The notion of flexibility, and specifically flexible personhood, affords an alternative perspective on questions of boundaries and inconsistencies in human–animal relations and love. Perceptions of animals are fluid, ever changing, turbulent, instable and in constant motion. Given that the pet category is indistinct and changeable, it can be viewed along a human–animal continuum, flexibly positioned at different parts of the gamut as changes occur in the lives of the humans. Thus, diverse patterns of treating animals can subsist under conditions of flexible personhood in such a way as to enable a variety of familial and human practices that are prompted and facilitated by the changes in life styles and the makeup of families. Pets epitomize options: animals can be included in families and homes as “flexible persons,” but their nonhumanness sanctions the possibility of exclusion at any juncture.
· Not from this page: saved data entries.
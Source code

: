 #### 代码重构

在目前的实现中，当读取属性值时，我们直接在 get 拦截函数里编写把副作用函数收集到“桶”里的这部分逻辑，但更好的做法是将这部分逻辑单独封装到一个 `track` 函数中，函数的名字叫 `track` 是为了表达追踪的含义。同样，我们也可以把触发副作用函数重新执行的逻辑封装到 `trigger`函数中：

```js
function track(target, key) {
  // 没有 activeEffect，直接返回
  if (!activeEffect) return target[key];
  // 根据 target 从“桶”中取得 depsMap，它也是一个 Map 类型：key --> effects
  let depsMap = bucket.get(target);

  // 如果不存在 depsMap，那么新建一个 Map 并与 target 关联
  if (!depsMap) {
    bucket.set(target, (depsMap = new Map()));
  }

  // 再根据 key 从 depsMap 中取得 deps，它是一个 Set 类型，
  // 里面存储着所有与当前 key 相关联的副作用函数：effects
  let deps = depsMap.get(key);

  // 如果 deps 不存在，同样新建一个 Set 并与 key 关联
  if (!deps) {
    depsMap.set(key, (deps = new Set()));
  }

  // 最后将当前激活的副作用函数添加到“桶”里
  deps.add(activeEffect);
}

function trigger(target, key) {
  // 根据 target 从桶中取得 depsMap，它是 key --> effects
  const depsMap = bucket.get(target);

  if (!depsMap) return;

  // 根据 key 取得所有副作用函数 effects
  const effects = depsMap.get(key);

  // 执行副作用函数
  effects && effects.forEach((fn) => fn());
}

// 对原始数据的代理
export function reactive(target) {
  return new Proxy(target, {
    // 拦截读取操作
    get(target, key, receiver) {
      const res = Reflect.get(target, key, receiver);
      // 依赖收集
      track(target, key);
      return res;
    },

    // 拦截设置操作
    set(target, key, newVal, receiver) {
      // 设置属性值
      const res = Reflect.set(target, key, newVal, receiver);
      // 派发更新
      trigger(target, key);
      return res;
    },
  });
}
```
From this point of view, individuals can be seen as forming a flexible perception of humanness as a strategy to expand possibilities – of friendships, of families and parenthood, and of relationships in general.

Further Reading

Bird-David, Nurit (2006) “Animistic Epistemology: Why do Some Hunter-Gatherers not Depict Animals? Ethnos vol 71 (1): 33-50.

Shir-Vertesh (1987) “Flexible Personhood”: Loving Animals and Family Members in Israel” American Anthropologist vol 114 (3): 420-32.